Austen’s free-indirect method in this passage is by no means exceptional. Many of her earlier uses of FID—and many of the uses of English authors back to Chaucer and classical authors back to Horace—are firmly satiric. Vocalizing the inner vanities of egocentrics such as Mrs. John Dashwood and the Monk of The General Prologue, they encourage a wry separation from the minds of the self-absorbed (Fletcher and Benveniste 2013). It is not, moreover, just the details of literary history that raise questions about the completeness of Oatley’s model of FID; two scientific bodies of evidence do as well. First, there are the unexpected findings of Oatley and his fellow researchers. Why does literature make high-empathy individuals less so? Why do novels sometimes encourage false sympathy and mis-identification? Why does the FID in popular romances seem to affect readers differently from the FID in National Book Award finalists?
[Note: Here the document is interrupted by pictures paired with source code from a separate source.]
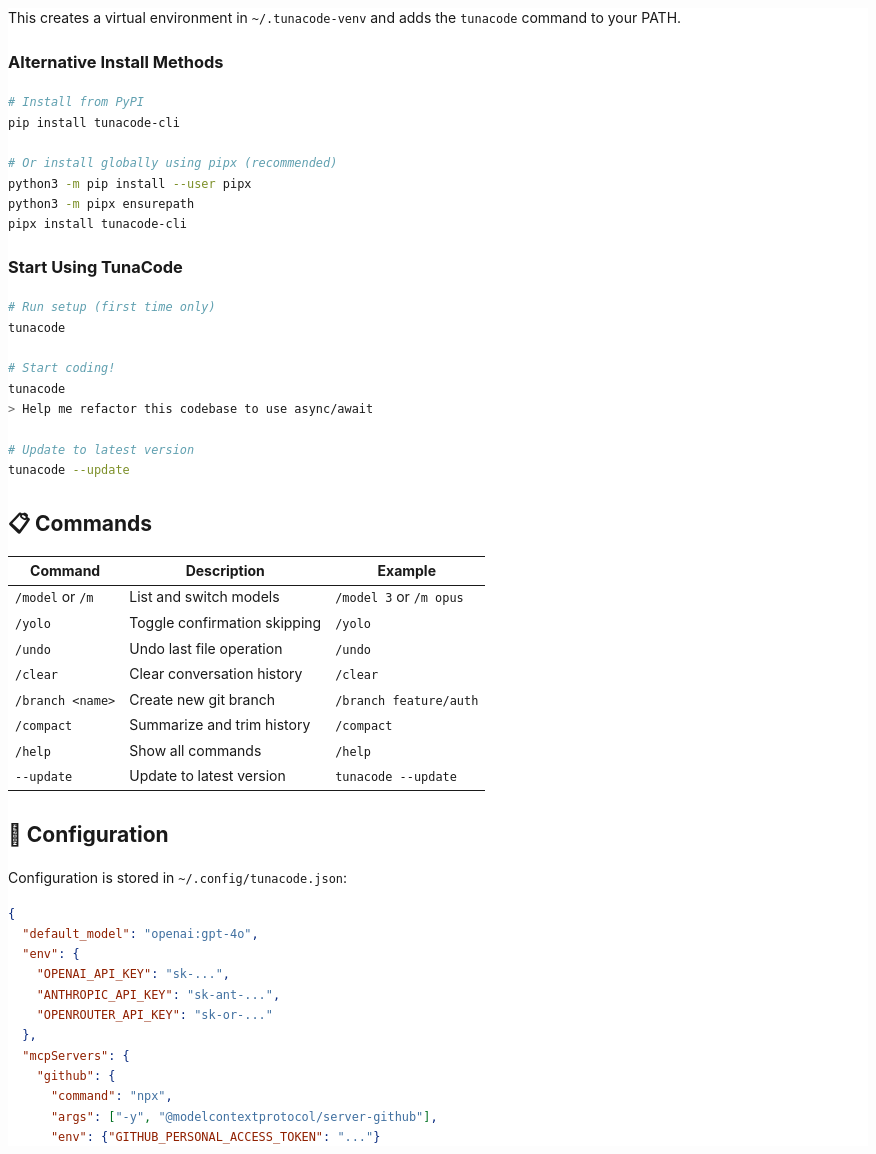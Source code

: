 This creates a virtual environment in `~/.tunacode-venv` and adds the `tunacode` command to your PATH.

### Alternative Install Methods

```bash
# Install from PyPI
pip install tunacode-cli

# Or install globally using pipx (recommended)
python3 -m pip install --user pipx
python3 -m pipx ensurepath
pipx install tunacode-cli
```

### Start Using TunaCode

```bash
# Run setup (first time only)
tunacode

# Start coding!
tunacode
> Help me refactor this codebase to use async/await

# Update to latest version
tunacode --update
```

## 📋 Commands

| Command | Description | Example |
|---------|-------------|---------|
| `/model` or `/m` | List and switch models | `/model 3` or `/m opus` |
| `/yolo` | Toggle confirmation skipping | `/yolo` |
| `/undo` | Undo last file operation | `/undo` |
| `/clear` | Clear conversation history | `/clear` |
| `/branch <name>` | Create new git branch | `/branch feature/auth` |
| `/compact` | Summarize and trim history | `/compact` |
| `/help` | Show all commands | `/help` |
| `--update` | Update to latest version | `tunacode --update` |

## 🔧 Configuration

Configuration is stored in `~/.config/tunacode.json`:

```json
{
  "default_model": "openai:gpt-4o",
  "env": {
    "OPENAI_API_KEY": "sk-...",
    "ANTHROPIC_API_KEY": "sk-ant-...",
    "OPENROUTER_API_KEY": "sk-or-..."
  },
  "mcpServers": {
    "github": {
      "command": "npx",
      "args": ["-y", "@modelcontextprotocol/server-github"],
      "env": {"GITHUB_PERSONAL_ACCESS_TOKEN": "..."}
```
And second, there is an entirely contradictory cognitive study never cited directly by Oatley or Kidd and Castano (although they seem aware of it).2 In this study, the psychologists Joan Peskin and Janet Wilde Astington gave children storybooks that were filled with cues about what the protagonists were thinking. Like Oatley, the researchers hypothesized that such cues would teach children to reason better about other minds, but in fact, they discovered the reverse. Rather than learning to mind-read faster, the children were more likely to lapse into false identifications, so that their overall development of ToM skills was delayed.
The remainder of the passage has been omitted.